I do some of those things most weekends, but it depends on the weather, sometimes it's just baking and a DVD after doing the routine essentials of life.
What are you currently reading?
I have a very short attention span, so trying to read anything too taxing takes forever! I've enjoyed a few John Harvey novels, based locally and methodical Police procedural. I'm on the final one now. I like to dip into Nigel Slater too, "The Kitchen Diaries" I have all three. Sometimes he makes me feel guilty for not being seasonal enough but theres usually a good idea or two in there too!
Are you sweet or savoury?
Sweet. As long as cheese can be counted as sweet?!

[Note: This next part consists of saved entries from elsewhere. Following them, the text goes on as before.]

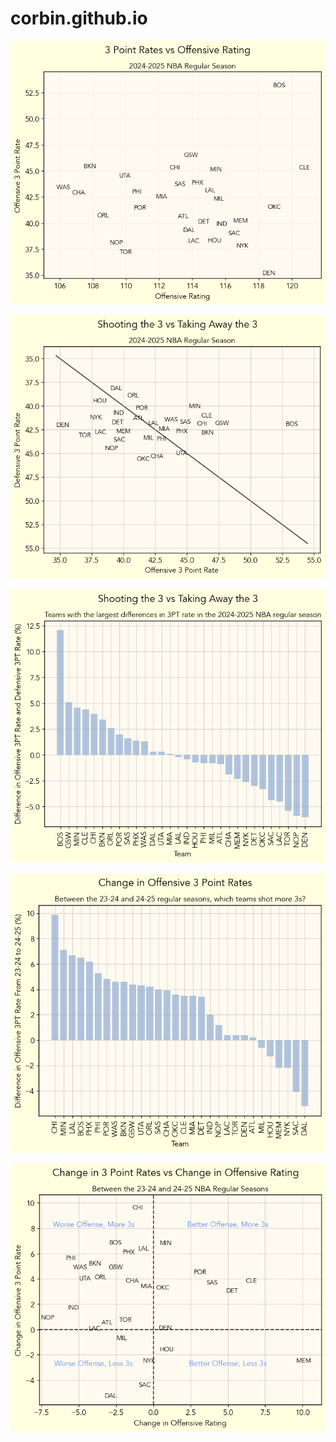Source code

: # corbin.github.io

![](./quick_hitters/3PRatesFlippedAxes.png)

![](./quick_hitters/3POffvs3PDef.png)

![](./quick_hitters/3PRate_diff_bar.png)

![](./quick_hitters/change_in_3PT_rates.png)

![](./quick_hitters/3s_vs_off_rtg_change.png)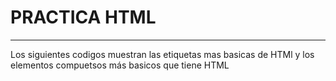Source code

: # PRACTICA HTML
-----------------------------------------------------------------------------------------------------------------------------
Los siguientes codigos muestran las etiquetas mas basicas de HTMl y los elementos compuetsos más basicos que tiene HTML
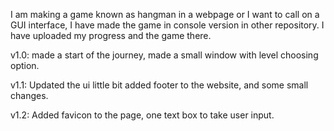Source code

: I am making a game known as hangman in a webpage or I want to call on a GUI interface,
I have made the game in console version in other repository.
I have uploaded my progress and the game there.

v1.0: made a start of the journey, made a small window with level choosing option. 

v1.1: Updated the ui little bit added footer to the website, and some small changes.

v1.2: Added favicon to the page, one text box to take user input.
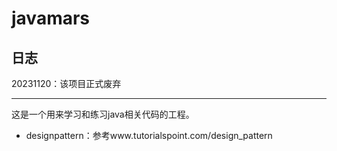 # javamars

## 日志

20231120：该项目正式废弃

---
这是一个用来学习和练习java相关代码的工程。

* designpattern：参考www.tutorialspoint.com/design_pattern

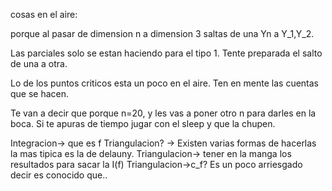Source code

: cosas en el aire:

porque al pasar de dimension n a dimension 3 saltas de una Yn a Y_1,Y_2.

Las parciales solo se estan haciendo para el tipo 1. Tente preparada el salto de una a otra.

Lo de los puntos criticos esta un poco en el aire. Ten en mente las cuentas que se hacen.

Te van a decir que porque n=20, y les vas a poner otro n para darles en la boca. Si te apuras de tiempo jugar con el sleep y que la chupen.

Integracion-> que es f
Triangulacion? -> Existen varias formas de hacerlas la mas tipica es la de delauny.
Triangulacion-> tener en la manga los resultados para sacar la I(f)
Triangulacion->c_f?
Es un poco arriesgado decir es conocido que..
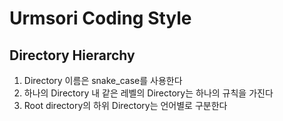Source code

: # Urmsori Coding Style
## Directory Hierarchy
1. Directory 이름은 snake_case를 사용한다
2. 하나의 Directory 내 같은 레벨의 Directory는 하나의 규칙을 가진다
3. Root directory의 하위 Directory는 언어별로 구분한다

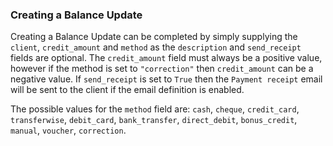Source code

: ### Creating a Balance Update

Creating a Balance Update can be completed by simply supplying the `client`, `credit_amount` and `method` as the 
`description` and `send_receipt` fields are optional. The `credit_amount` field must always be a positive value, 
however if the method is set to `"correction"` then `credit_amount` can be a negative value. If `send_receipt` is set 
to `True` then the `Payment receipt` email will be sent to the client if the email definition is enabled.

The possible values for the `method` field are:
`cash`, `cheque`, `credit_card`, `transferwise`, `debit_card`, `bank_transfer`, `direct_debit`, `bonus_credit`, 
`manual`, `voucher`, `correction`.
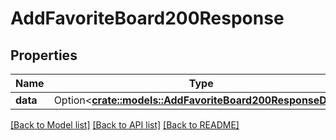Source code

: # AddFavoriteBoard200Response

## Properties

Name | Type | Description | Notes
------------ | ------------- | ------------- | -------------
**data** | Option<[**crate::models::AddFavoriteBoard200ResponseData**](addFavoriteBoard_200_response_data.md)> |  | [optional]

[[Back to Model list]](../README.md#documentation-for-models) [[Back to API list]](../README.md#documentation-for-api-endpoints) [[Back to README]](../README.md)


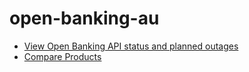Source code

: # open-banking-au

- [View Open Banking API status and planned outages](https://paganwinter.github.io/open-banking-au/status-outages.html)
- [Compare Products](https://paganwinter.github.io/open-banking-au/products.html)
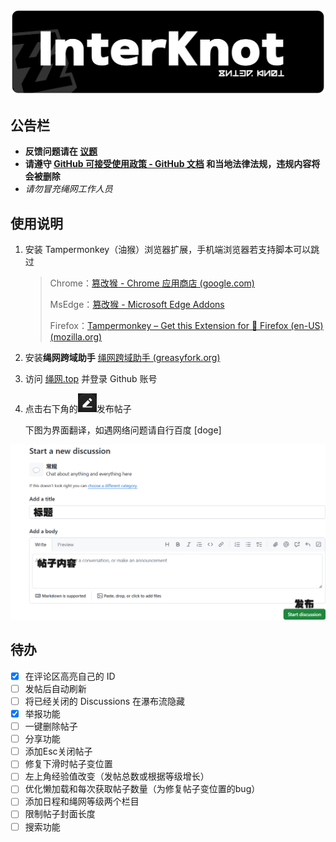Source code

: ![Banner](./readme-assets/banner.svg)

## 公告栏

- **反馈问题请在 [议题](https://github.com/share121/inter-knot/issues)**
- **请遵守 [GitHub 可接受使用政策 - GitHub 文档](https://docs.github.com/zh/site-policy/acceptable-use-policies/github-acceptable-use-policies) 和当地法律法规，违规内容将会被删除**
- _请勿冒充绳网工作人员_

## 使用说明

1. 安装 Tampermonkey（油猴）浏览器扩展，手机端浏览器若支持脚本可以跳过

   > Chrome：[篡改猴 - Chrome 应用商店 (google.com)](https://chromewebstore.google.com/detail/篡改猴/dhdgffkkebhmkfjojejmpbldmpobfkfo)
   >
   > MsEdge：[篡改猴 - Microsoft Edge Addons](https://microsoftedge.microsoft.com/addons/detail/篡改猴/iikmkjmpaadaobahmlepeloendndfphd)
   >
   > Firefox：[Tampermonkey – Get this Extension for 🦊 Firefox (en-US) (mozilla.org)](https://addons.mozilla.org/en-US/firefox/addon/tampermonkey/)

2. 安装**绳网跨域助手** [绳网跨域助手 (greasyfork.org)](https://greasyfork.org/zh-CN/scripts/502874-绳网跨域助手)

3. 访问 [绳网.top](https://绳网.top) 并登录 Github 账号

4. 点击右下角的<img src="./readme-assets/br-icon.png" style="zoom:50%;" />发布帖子

   下图为界面翻译，如遇网络问题请自行百度 [doge]

![](./readme-assets/edit.png)

## 待办

- [x] 在评论区高亮自己的 ID
- [ ] 发帖后自动刷新
- [ ] 将已经关闭的 Discussions 在瀑布流隐藏
- [x] 举报功能
- [ ] 一键删除帖子
- [ ] 分享功能
- [ ] 添加Esc关闭帖子
- [ ] 修复下滑时帖子变位置
- [ ] 左上角经验值改变（发帖总数或根据等级增长）
- [ ] 优化懒加载和每次获取帖子数量（为修复帖子变位置的bug）
- [ ] 添加日程和绳网等级两个栏目
- [ ] 限制帖子封面长度
- [ ] 搜索功能
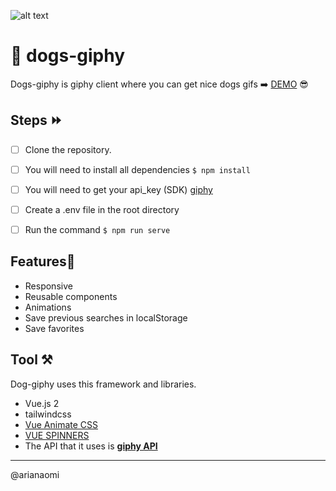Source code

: ![alt text](https://media.giphy.com/media/eYilisUwipOEM/giphy.gif)

# 🐶 dogs-giphy
Dogs-giphy is giphy client where you can get nice dogs gifs ➡️ [DEMO](https://dogs-giphy.vercel.app/)  😎 


## Steps ⏩ 


- [ ] Clone the repository.

- [ ] You will need to install all dependencies  `$ npm install`

- [ ] You will need to get your api_key (SDK)   [giphy]( https://developers.giphy.com/)

- [ ] Create a .env file in the root directory

- [ ] Run the command `$ npm run serve`


## Features📝

- Responsive
- Reusable components
- Animations
- Save previous searches in localStorage
- Save favorites

## Tool  ⚒️

Dog-giphy  uses this  framework and libraries.
- Vue.js 2
- tailwindcss
- [Vue Animate CSS](https://jofftiquez.github.io/v-animate-css/)
- [VUE SPINNERS](https://vue-spinners.saeris.io/)
- The API that it uses is **[giphy API]( https://developers.giphy.com/)**

---
@arianaomi

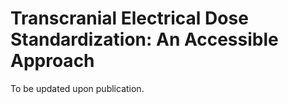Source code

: # Transcranial Electrical Dose Standardization: An Accessible Approach

To be updated upon publication.
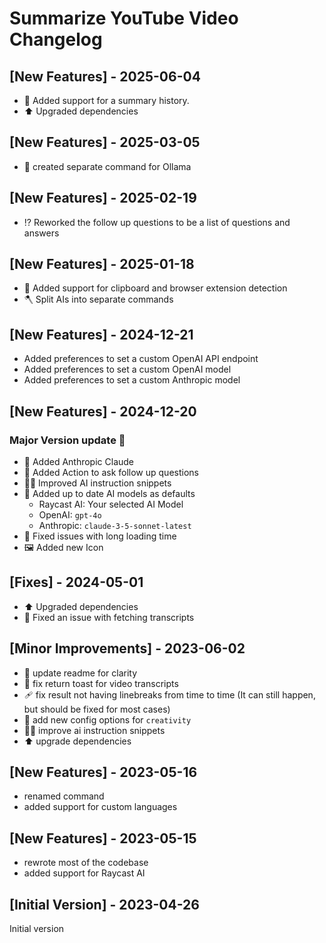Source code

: # Summarize YouTube Video Changelog

## [New Features] - 2025-06-04

- 📜 Added support for a summary history.
- ⬆️ Upgraded dependencies

## [New Features] - 2025-03-05

- 🤖 created separate command for Ollama

## [New Features] - 2025-02-19

- ⁉ Reworked the follow up questions to be a list of questions and answers

## [New Features] - 2025-01-18

- 🔎 Added support for clipboard and browser extension detection
- 🪓 Split AIs into separate commands

## [New Features] - 2024-12-21

- Added preferences to set a custom OpenAI API endpoint
- Added preferences to set a custom OpenAI model
- Added preferences to set a custom Anthropic model

## [New Features] - 2024-12-20

### Major Version update 🎉

- 🤖 Added Anthropic Claude
- 🔎 Added Action to ask follow up questions
- 🧑‍💻 Improved AI instruction snippets
- 🔧 Added up to date AI models as defaults
  - Raycast AI: Your selected AI Model
  - OpenAI: `gpt-4o`
  - Anthropic: `claude-3-5-sonnet-latest`
- 🐛 Fixed issues with long loading time
- 🖼️ Added new Icon

## [Fixes] - 2024-05-01

- ⬆️ Upgraded dependencies
- 🐛 Fixed an issue with fetching transcripts

## [Minor Improvements] - 2023-06-02

- 📝 update readme for clarity
- 🐛 fix return toast for video transcripts
- 🩹 fix result not having linebreaks from time to time (It can still happen, but should be fixed
  for most cases)
- 🔧 add new config options for `creativity`
- 🧑‍💻 improve ai instruction snippets
- ⬆️ upgrade dependencies

## [New Features] - 2023-05-16

- renamed command
- added support for custom languages

## [New Features] - 2023-05-15

- rewrote most of the codebase
- added support for Raycast AI

## [Initial Version] - 2023-04-26

Initial version
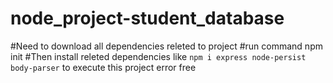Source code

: # node_project-student_database
#Need to download all dependencies releted to project
#run command npm init
#Then install releted dependencies like `npm i express node-persist body-parser` to execute this project error free 
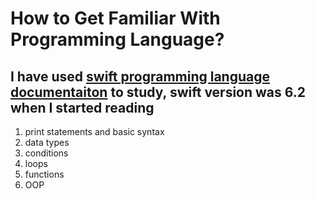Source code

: # How to Get Familiar With Programming Language?
## I have used [swift programming language documentaiton](https://docs.swift.org/swift-book/documentation/the-swift-programming-language) to study, swift version was 6.2 when I started reading
1. print statements and basic syntax 
2. data types
3. conditions
4. loops
5. functions
6. OOP
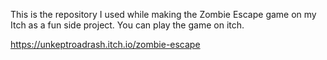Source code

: This is the repository I used while making the Zombie Escape game on my Itch as a fun side project. You can play the game on itch. 

https://unkeptroadrash.itch.io/zombie-escape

Do you have a signature recipe?
The almond cake is a trusted favourite. It's based on an almond tart from Donna Hay, but I hate making pastry, so I just make it without. It always comes out delicious no matter what you add.
What's in your fridge?
Organic unsalted butter, always, usually Rachel's Dairy. Organic apple juice for my muesli, a cauliflower from the nice ladies on Newark Market (they grow them themselves, they are always 60p and sometimes they are so large that one lasts me all week!) Olives, Kaltback cheese and a bottle of fino sherry. A little jar of rose harissa, oranges and lemons, various types of goats cheese and a bottle of champagne - well, you've got to be prepared!
Tell us about your ideal Sunday menu...
Breakfast: Little fluffy pancakes with tiny blueberries and ricotta, drizzled with runny honey, a big pot of rich, but not bitter coffee. This would be with Thomas the cat, I don't do chat in the mornings!
Lunch: Sourdough bread with figs and goats cheese, toasted under the grill. Honey, walnuts, plenty of salt and pepper and some olive oil, with slices of avocado and a tasty tomato on the side, followed by a coffee ice cream lolly - all in the sun of course. My ex-employer and very good friend Priscilla Carluccio would be an ideal guest. She could be trusted to bring a bottle of wine and, like me, she relishes a snooze in the sun after lunch. We'd enjoy the food and not have to make too much polite conversation.
Dinner: Mushroom risotto with a watercress salad and some crispy slices of ciabatta, a glass or two of spicy red wine and a little cup of chocolate mousse with fresh raspberries. Nigel Slater would be an interesting dinner guest, lots of stories to tell i'm sure. Or one of my cheffy friends from London. Or perhaps one person from each of my previous places of work, you'd need a very large table though!